§ Problem statement:
Beginning with the first line, return the material verbatim and without pictures.

§ Provided records:

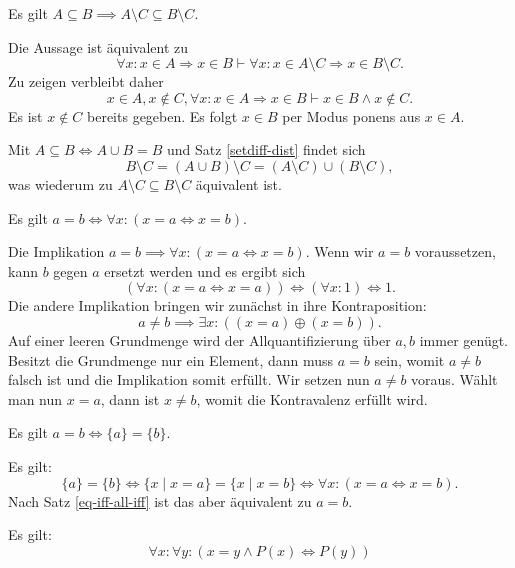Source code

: \begin{Satz}\label{subseteq-diff}
Es gilt $A\subseteq B\implies A\setminus C\subseteq B\setminus C$.
\end{Satz}
\begin{Beweis}[Beweis 1]
Die Aussage ist äquivalent zu
\[\forall x\colon x\in A\Rightarrow x\in B\vdash \forall x\colon x\in A\setminus C\Rightarrow x\in B\setminus C.\]
Zu zeigen verbleibt daher
\[x\in A, x\notin C, \forall x\colon x\in A\Rightarrow x\in B\vdash x\in B\land x\notin C.\]
Es ist $x\notin C$ bereits gegeben. Es folgt $x\in B$ per Modus ponens aus $x\in A$.\,\qedsymbol
\end{Beweis}
\begin{Beweis}[Beweis 2]
Mit $A\subseteq B\Leftrightarrow A\cup B=B$ und Satz \ref{setdiff-dist} findet sich
\[B\setminus C = (A\cup B)\setminus C = (A\setminus C)\cup (B\setminus C),\]
was wiederum zu $A\setminus C\subseteq B\setminus C$ äquivalent ist.\,\qedsymbol
\end{Beweis}

\begin{Satz}\label{eq-iff-all-iff}
Es gilt $a=b\iff \forall x\colon (x=a\iff x=b)$.
\end{Satz}

\begin{Beweis}
Die Implikation $a=b\implies\forall x\colon (x=a\iff x=b)$.
Wenn wir $a=b$ voraussetzen, kann $b$ gegen $a$ ersetzt werden
und es ergibt sich
\[(\forall x\colon (x=a\iff x=a))\iff (\forall x\colon 1)\iff 1.\]
Die andere Implikation bringen wir zunächst in ihre Kontraposition:
\[a\ne b\implies \exists x\colon ((x=a)\oplus (x=b)).\]
Auf einer leeren Grundmenge wird der Allquantifizierung
über $a,b$ immer genügt. Besitzt die Grundmenge nur ein Element,
dann muss $a=b$ sein, womit $a\ne b$ falsch ist und die Implikation
somit erfüllt. Wir setzen nun $a\ne b$ voraus. Wählt man nun
$x=a$, dann ist $x\ne b$, womit die Kontravalenz erfüllt wird.\;\qedsymbol
\end{Beweis}

\begin{Satz}
Es gilt $a=b\iff\{a\}=\{b\}$.
\end{Satz}

\begin{Beweis}
Es gilt:
\[\{a\}=\{b\}\iff \{x\mid x=a\}=\{x\mid x=b\}\iff \forall x\colon (x=a\iff x=b).\]
Nach Satz \ref{eq-iff-all-iff} ist das aber äquivalent zu $a=b$.\;\qedsymbol
\end{Beweis}

\begin{Satz}\label{eq-substitution}
Es gilt:
\[\forall x\colon\forall y\colon (x=y\land P(x)\iff P(y))\]
\end{Satz}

§ Answer for the task:
Source code

: \begin{Satz}\label{subseteq-diff}
Es gilt $A\subseteq B\implies A\setminus C\subseteq B\setminus C$.
\end{Satz}
\begin{Beweis}[Beweis 1]
Die Aussage ist äquivalent zu
\[\forall x\colon x\in A\Rightarrow x\in B\vdash \forall x\colon x\in A\setminus C\Rightarrow x\in B\setminus C.\]
Zu zeigen verbleibt daher
\[x\in A, x\notin C, \forall x\colon x\in A\Rightarrow x\in B\vdash x\in B\land x\notin C.\]
Es ist $x\notin C$ bereits gegeben. Es folgt $x\in B$ per Modus ponens aus $x\in A$.\,\qedsymbol
\end{Beweis}
\begin{Beweis}[Beweis 2]
Mit $A\subseteq B\Leftrightarrow A\cup B=B$ und Satz \ref{setdiff-dist} findet sich
\[B\setminus C = (A\cup B)\setminus C = (A\setminus C)\cup (B\setminus C),\]
was wiederum zu $A\setminus C\subseteq B\setminus C$ äquivalent ist.\,\qedsymbol
\end{Beweis}

\begin{Satz}\label{eq-iff-all-iff}
Es gilt $a=b\iff \forall x\colon (x=a\iff x=b)$.
\end{Satz}

\begin{Beweis}
Die Implikation $a=b\implies\forall x\colon (x=a\iff x=b)$.
Wenn wir $a=b$ voraussetzen, kann $b$ gegen $a$ ersetzt werden
und es ergibt sich
\[(\forall x\colon (x=a\iff x=a))\iff (\forall x\colon 1)\iff 1.\]
Die andere Implikation bringen wir zunächst in ihre Kontraposition:
\[a\ne b\implies \exists x\colon ((x=a)\oplus (x=b)).\]
Auf einer leeren Grundmenge wird der Allquantifizierung
über $a,b$ immer genügt. Besitzt die Grundmenge nur ein Element,
dann muss $a=b$ sein, womit $a\ne b$ falsch ist und die Implikation
somit erfüllt. Wir setzen nun $a\ne b$ voraus. Wählt man nun
$x=a$, dann ist $x\ne b$, womit die Kontravalenz erfüllt wird.\;\qedsymbol
\end{Beweis}

\begin{Satz}
Es gilt $a=b\iff\{a\}=\{b\}$.
\end{Satz}

\begin{Beweis}
Es gilt:
\[\{a\}=\{b\}\iff \{x\mid x=a\}=\{x\mid x=b\}\iff \forall x\colon (x=a\iff x=b).\]
Nach Satz \ref{eq-iff-all-iff} ist das aber äquivalent zu $a=b$.\;\qedsymbol
\end{Beweis}

\begin{Satz}\label{eq-substitution}
Es gilt:
\[\forall x\colon\forall y\colon (x=y\land P(x)\iff P(y))\]
\end{Satz}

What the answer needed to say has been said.